From August 1997 to August 1999, I lead the upside project within the Advanced Server Technologies program of the ACSys CRC for advanced computational systems (on the campus of the ANU, in Canberra, Australia).  Our research was primarily focused on the design of scalable transactional object storage systems, particularly with a view to supporting scalable orthogonally persistent systems. This work produced a number of publications, particulary in the area of orthogonal persistence, transactions, and scalable object storage systems. We developed a very powerful bytecode transformation tool which allowed us to make arbitary Java programs orthogonally persistent without change to the source code.  This was achieved by transforming the bytecodes at class loading time.  We also developed an object store than included a novel recovery mechanism that extended the widely used ARIES algorithm by avoiding the need for recovery meta-data to be interspersed on data pages.
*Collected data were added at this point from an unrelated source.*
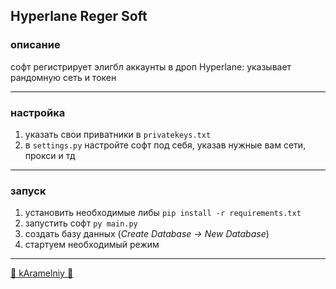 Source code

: ## Hyperlane Reger Soft


### описание
софт регистрирует элигбл аккаунты в дроп Hyperlane: указывает рандомную сеть и токен

---

### настройка
1. указать свои приватники в `privatekeys.txt`
2. в `settings.py` настройте софт под себя, указав нужные вам сети, прокси и тд

---

### запуск

1. установить необходимые либы `pip install -r requirements.txt`
2. запустить софт `py main.py`
3. создать базу данных (*Create Database -> New Database*)
4. стартуем необходимый режим

---

[🍭 kAramelniy 🍭](https://t.me/kAramelniy)
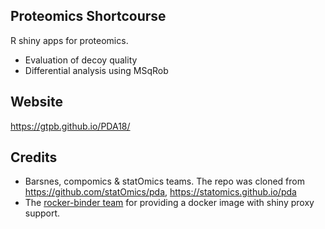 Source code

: Proteomics Shortcourse
----------------------

R shiny apps for proteomics.

- Evaluation of decoy quality
- Differential analysis using MSqRob

Website
------
https://gtpb.github.io/PDA18/

Credits
-------
- Barsnes, compomics & statOmics teams. The repo was cloned from https://github.com/statOmics/pda, https://statomics.github.io/pda
- The [rocker-binder team](https://github.com/rocker-org/binder) for providing a docker image with shiny proxy support.
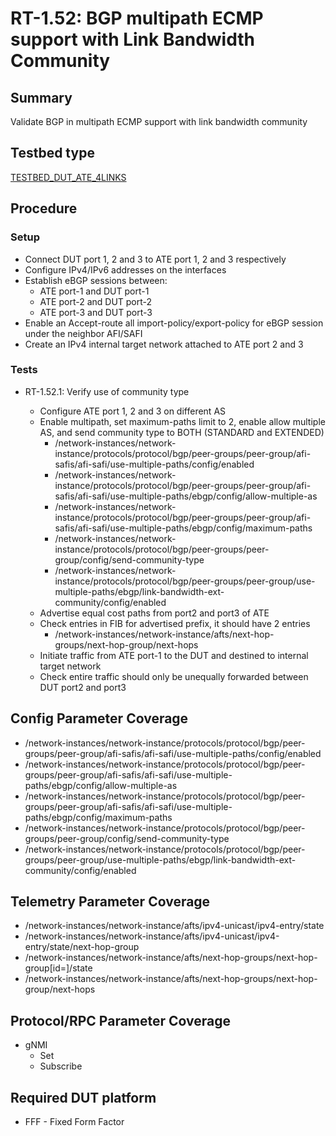 # RT-1.52: BGP multipath ECMP support with Link Bandwidth Community

## Summary

Validate BGP in multipath ECMP support with link bandwidth community

## Testbed type

[TESTBED_DUT_ATE_4LINKS](https://github.com/openconfig/featureprofiles/blob/main/topologies/atedut_4.testbed)

## Procedure

### Setup

*   Connect DUT port 1, 2 and 3 to ATE port 1, 2 and 3 respectively
*   Configure IPv4/IPv6 addresses on the interfaces
*   Establish eBGP sessions between:
    *   ATE port-1 and DUT port-1
    *   ATE port-2 and DUT port-2
    *   ATE port-3 and DUT port-3
*   Enable an Accept-route all import-policy/export-policy for eBGP session
    under the neighbor AFI/SAFI
*   Create an IPv4 internal target network attached to ATE port 2 and 3

### Tests

*   RT-1.52.1: Verify use of community type

    *   Configure ATE port 1, 2 and 3 on different AS
    *   Enable multipath, set maximum-paths limit to 2, enable allow multiple
        AS, and send community type to BOTH (STANDARD and EXTENDED)
        *   /network-instances/network-instance/protocols/protocol/bgp/peer-groups/peer-group/afi-safis/afi-safi/use-multiple-paths/config/enabled
        *   /network-instances/network-instance/protocols/protocol/bgp/peer-groups/peer-group/afi-safis/afi-safi/use-multiple-paths/ebgp/config/allow-multiple-as
        *   /network-instances/network-instance/protocols/protocol/bgp/peer-groups/peer-group/afi-safis/afi-safi/use-multiple-paths/ebgp/config/maximum-paths
        *   /network-instances/network-instance/protocols/protocol/bgp/peer-groups/peer-group/config/send-community-type
        *   /network-instances/network-instance/protocols/protocol/bgp/peer-groups/peer-group/use-multiple-paths/ebgp/link-bandwidth-ext-community/config/enabled
    *   Advertise equal cost paths from port2 and port3 of ATE
    *   Check entries in FIB for advertised prefix, it should have 2 entries
        *   /network-instances/network-instance/afts/next-hop-groups/next-hop-group/next-hops
    *   Initiate traffic from ATE port-1 to the DUT and destined to internal
        target network
    *   Check entire traffic should only be unequally forwarded between DUT
        port2 and port3

## Config Parameter Coverage

*   /network-instances/network-instance/protocols/protocol/bgp/peer-groups/peer-group/afi-safis/afi-safi/use-multiple-paths/config/enabled
*   /network-instances/network-instance/protocols/protocol/bgp/peer-groups/peer-group/afi-safis/afi-safi/use-multiple-paths/ebgp/config/allow-multiple-as
*   /network-instances/network-instance/protocols/protocol/bgp/peer-groups/peer-group/afi-safis/afi-safi/use-multiple-paths/ebgp/config/maximum-paths
*   /network-instances/network-instance/protocols/protocol/bgp/peer-groups/peer-group/config/send-community-type
*   /network-instances/network-instance/protocols/protocol/bgp/peer-groups/peer-group/use-multiple-paths/ebgp/link-bandwidth-ext-community/config/enabled

## Telemetry Parameter Coverage

*   /network-instances/network-instance/afts/ipv4-unicast/ipv4-entry/state
*   /network-instances/network-instance/afts/ipv4-unicast/ipv4-entry/state/next-hop-group
*   /network-instances/network-instance/afts/next-hop-groups/next-hop-group[id=<id>]/state
*   /network-instances/network-instance/afts/next-hop-groups/next-hop-group/next-hops

## Protocol/RPC Parameter Coverage

*   gNMI
    *   Set
    *   Subscribe

## Required DUT platform

*   FFF - Fixed Form Factor

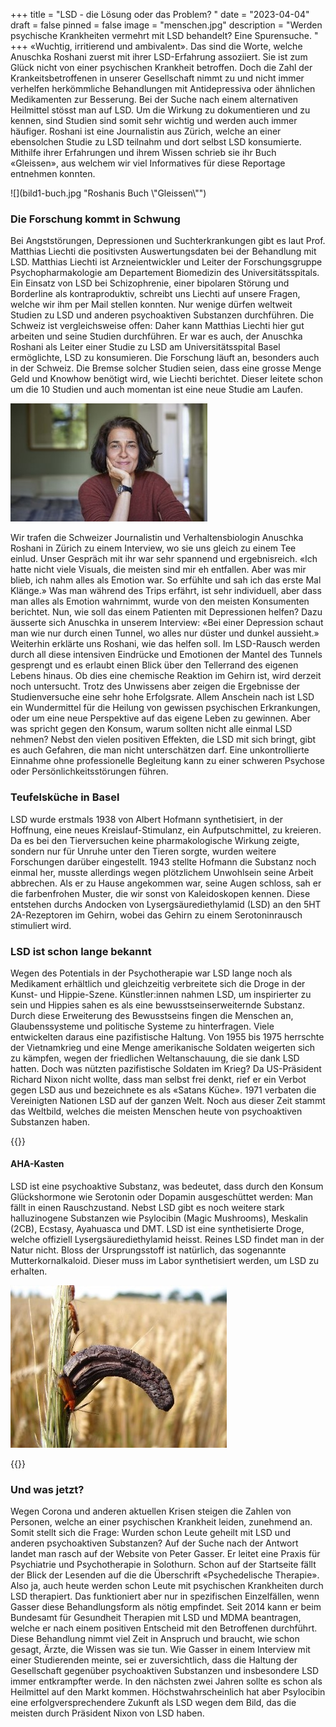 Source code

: +++
title = "LSD - die Lösung oder das Problem? "
date = "2023-04-04"
draft = false
pinned = false
image = "menschen.jpg"
description = "Werden psychische Krankheiten vermehrt mit LSD behandelt? Eine Spurensuche. "
+++
«Wuchtig, irritierend und ambivalent». Das sind die Worte, welche Anuschka Roshani zuerst mit ihrer LSD-Erfahrung assoziiert. Sie ist zum Glück nicht von einer psychischen Krankheit betroffen. Doch die Zahl der Krankeitsbetroffenen in unserer Gesellschaft nimmt zu und nicht immer verhelfen herkömmliche Behandlungen mit Antidepressiva oder ähnlichen Medikamenten zur Besserung. Bei der Suche nach einem alternativen Heilmittel stösst man auf LSD. Um die Wirkung zu dokumentieren und zu kennen, sind Studien sind somit sehr wichtig und werden auch immer häufiger. Roshani ist eine Journalistin aus Zürich, welche an einer ebensolchen Studie zu LSD teilnahm und dort selbst LSD konsumierte. Mithilfe ihrer Erfahrungen und ihrem Wissen schrieb sie ihr Buch «Gleissen», aus welchem wir viel Informatives für diese Reportage entnehmen konnten.

![](bild1-buch.jpg "Roshanis Buch \\"Gleissen\\"")

### Die Forschung kommt in Schwung

Bei Angststörungen, Depressionen und Suchterkrankungen gibt es laut Prof. Matthias Liechti die positivsten Auswertungsdaten bei der Behandlung mit LSD. Matthias Liechti ist Arzneientwickler und Leiter der Forschungsgruppe Psychopharmakologie am Departement Biomedizin des Universitätsspitals. Ein Einsatz von LSD bei Schizophrenie, einer bipolaren Störung und Borderline als kontraproduktiv, schreibt uns Liechti auf unsere Fragen, welche wir ihm per Mail stellen konnten. Nur wenige dürfen weltweit Studien zu LSD und anderen psychoaktiven Substanzen durchführen. Die Schweiz ist vergleichsweise offen: Daher kann Matthias Liechti hier gut arbeiten und seine Studien durchführen. Er war es auch, der Anuschka Roshani als Leiter einer Studie zu LSD am Universitätsspital Basel ermöglichte, LSD zu konsumieren. Die Forschung läuft an, besonders auch in der Schweiz. Die Bremse solcher Studien seien, dass eine grosse Menge Geld und Knowhow benötigt wird, wie Liechti berichtet. Dieser leitete schon um die 10 Studien und auch momentan ist eine neue Studie am Laufen.

![](bild2-roshani.jpg "Anuschka Roshani (Foto: zuerich-liest.ch)")

Wir trafen die Schweizer Journalistin und Verhaltensbiologin Anuschka Roshani in Zürich zu einem Interview, wo sie uns gleich zu einem Tee einlud. Unser Gespräch mit ihr war sehr spannend und ergebnisreich.
 «Ich hatte nicht viele Visuals, die meisten sind mir eh entfallen. Aber was mir blieb, ich nahm alles als Emotion war. So erfühlte und sah ich das erste Mal Klänge.» Was man während des Trips erfährt, ist sehr individuell, aber dass man alles als Emotion wahrnimmt, wurde von den meisten Konsumenten berichtet. Nun, wie soll das einem Patienten mit Depressionen helfen? Dazu äusserte sich Anuschka in unserem Interview: «Bei einer Depression schaut man wie nur durch einen Tunnel, wo alles nur düster und dunkel aussieht.» Weiterhin erklärte uns Roshani, wie das helfen soll. Im LSD-Rausch werden durch all diese intensiven Eindrücke und Emotionen der Mantel des Tunnels gesprengt und es erlaubt einen Blick über den Tellerrand des eigenen Lebens hinaus. Ob dies eine chemische Reaktion im Gehirn ist, wird derzeit noch untersucht. Trotz des Unwissens aber zeigen die Ergebnisse der Studienversuche eine sehr hohe Erfolgsrate. Allem Anschein nach ist LSD ein Wundermittel für die Heilung von gewissen psychischen Erkrankungen, oder um eine neue Perspektive auf das eigene Leben zu gewinnen. Aber was spricht gegen den Konsum, warum sollten nicht alle einmal LSD nehmen? Nebst den vielen positiven Effekten, die LSD mit sich bringt, gibt es auch Gefahren, die man nicht unterschätzen darf. Eine unkontrollierte Einnahme ohne professionelle Begleitung kann zu einer schweren Psychose oder Persönlichkeitsstörungen führen.

### Teufelsküche in Basel

LSD wurde erstmals 1938 von Albert Hofmann synthetisiert, in der Hoffnung, eine neues Kreislauf-Stimulanz, ein Aufputschmittel, zu kreieren. Da es bei den Tierversuchen keine pharmakologische Wirkung zeigte, sondern nur für Unruhe unter den Tieren sorgte, wurden weitere Forschungen darüber eingestellt. 1943 stellte Hofmann die Substanz noch einmal her, musste allerdings wegen plötzlichem Unwohlsein seine Arbeit abbrechen. Als er zu Hause angekommen war, seine Augen schloss, sah er die farbenfrohen Muster, die wir sonst von Kaleidoskopen kennen. Diese entstehen durchs Andocken von Lysergsäurediethylamid (LSD) an den 5HT 2A-Rezeptoren im Gehirn, wobei das Gehirn zu einem Serotoninrausch stimuliert wird.

### LSD ist schon lange bekannt

Wegen des Potentials in der Psychotherapie war LSD lange noch als Medikament erhältlich und gleichzeitig verbreitete sich die Droge in der Kunst- und Hippie-Szene. Künstler:innen nahmen LSD, um inspirierter zu sein und Hippies sahen es als eine bewusstseinserweiternde Substanz. Durch diese Erweiterung des Bewusstseins fingen die Menschen an, Glaubenssysteme und politische Systeme zu hinterfragen. Viele entwickelten daraus eine pazifistische Haltung. 
Von 1955 bis 1975 herrschte der Vietnamkrieg und eine Menge amerikanische Soldaten weigerten sich zu kämpfen, wegen der friedlichen Weltanschauung, die sie dank LSD hatten. Doch was nützten pazifistische Soldaten im Krieg? Da US-Präsident Richard Nixon nicht wollte, dass man selbst frei denkt, rief er ein Verbot gegen LSD aus und bezeichnete es als «Satans Küche». 1971 verbaten die Vereinigten Nationen LSD auf der ganzen Welt. Noch aus dieser Zeit stammt das Weltbild, welches die meisten Menschen heute von psychoaktiven Substanzen haben.

<!--StartFragment-->

{{<box>}}

#### AHA-Kasten

 LSD ist eine psychoaktive Substanz, was bedeutet, dass durch den Konsum Glückshormone wie Serotonin oder Dopamin ausgeschüttet werden: Man fällt in einen Rauschzustand. Nebst LSD gibt es noch weitere stark halluzinogene Substanzen wie Psylocibin (Magic Mushrooms), Meskalin (2CB), Ecstasy, Ayahuasca und DMT. LSD ist eine synthetisierte Droge, welche offiziell Lysergsäurediethylamid heisst. Reines LSD findet man in der Natur nicht. Bloss der Ursprungsstoff ist natürlich, das sogenannte Mutterkornalkaloid. Dieser muss im Labor synthetisiert werden, um LSD zu erhalten.

![](bild2.jpg "Mutterkorn an einer Ähre  (Foto: fotocommunity.com)")

{{<box>}}

<!--EndFragment-->

### Und was jetzt?

Wegen Corona und anderen aktuellen Krisen steigen die Zahlen von Personen, welche an einer psychischen Krankheit leiden, zunehmend an. Somit stellt sich die Frage: Wurden schon Leute geheilt mit LSD und anderen psychoaktiven Substanzen? Auf der Suche nach der Antwort landet man rasch auf der Website von Peter Gasser. Er leitet eine Praxis für Psychiatrie und Psychotherapie in Solothurn. Schon auf der Startseite fällt der Blick der Lesenden auf die die Überschrift «Psychedelische Therapie». Also ja, auch heute werden schon Leute mit psychischen Krankheiten durch LSD therapiert. Das funktioniert aber nur in spezifischen Einzelfällen, wenn Gasser diese Behandlungsform als nötig empfindet. Seit 2014 kann er beim Bundesamt für Gesundheit Therapien mit LSD und MDMA beantragen, welche er nach einem positiven Entscheid mit den Betroffenen durchführt. Diese Behandlung nimmt viel Zeit in Anspruch und braucht, wie schon gesagt, Ärzte, die Wissen was sie tun. Wie Gasser in einem Interview mit einer Studierenden meinte, sei er zuversichtlich, dass die Haltung der Gesellschaft gegenüber psychoaktiven Substanzen und insbesondere LSD immer entkrampfter werde. In den nächsten zwei Jahren sollte es schon als Heilmittel auf den Markt kommen. Höchstwahrscheinlich hat aber Psylocibin eine erfolgversprechendere Zukunft als LSD wegen dem Bild, das die meisten durch Präsident Nixon von LSD haben.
Scalable persistent system design

In July 1997 I completed my PhD with a dissertation titled "Persistent Store Interface: A foundation for scalable persistent system design".  This work lead to a number of publications and to the creation of the upside  project.  I formally graduated from the ANU in October 1998.  My advisor was Robin Stanton. The following is a brief summary of the work, extracted from the thesis abstract:

The quest to design efficient, scalable, orthogonally persistent systems represents a confluence of the challenge of constructing systems capable of scaling, with the challenge of constructing orthogonally persistent systems.  This raises the deeper question as to whether there exists a generalized framework for scalable persistent system design.  This project develops a framework that brings together the fundamental concerns of concurrency, replication, coherency, latency, and stability.  The major result of this project is the description of such a framework.  The fundamental concerns are met through a reference architecture based on caching, atomicity, and a layered software architecture.  The framework has been realized in the form of the Persistent Store Interface (PSI).  The effectiveness of PSI for scalable persistent system construction is demonstrated through a number of experiments with PSI prototypes, both stand-alone and distributed.  In addition, two supporting experiments are described, one examining the issues of designing scalable stores that present users with a single store image and the other examining mechanisms for scalable coherency and recovery.

Image processing

My undergraduate studies were in Electrical Engineering and Computer Science (BE/BSc) at the University of New South Wales. My honours thesis was on the real-time encoding of region boundaries in images, and resulted in two publications. The key insight was in the development of a raster-scan algorithm capable of extracting the boundaries of multispectral images.  Prior to this work, raster-scan algorithms could only extract the boundaries of binary images, boundaries in multispectral images could only be extracted in through random-access algorithms (not constant-time, and requiring random access to the whole image).  I also designed a three stage pipeline processor capable of performing this at video frame rates. This work was done within the VLSI systems lab at UNSW.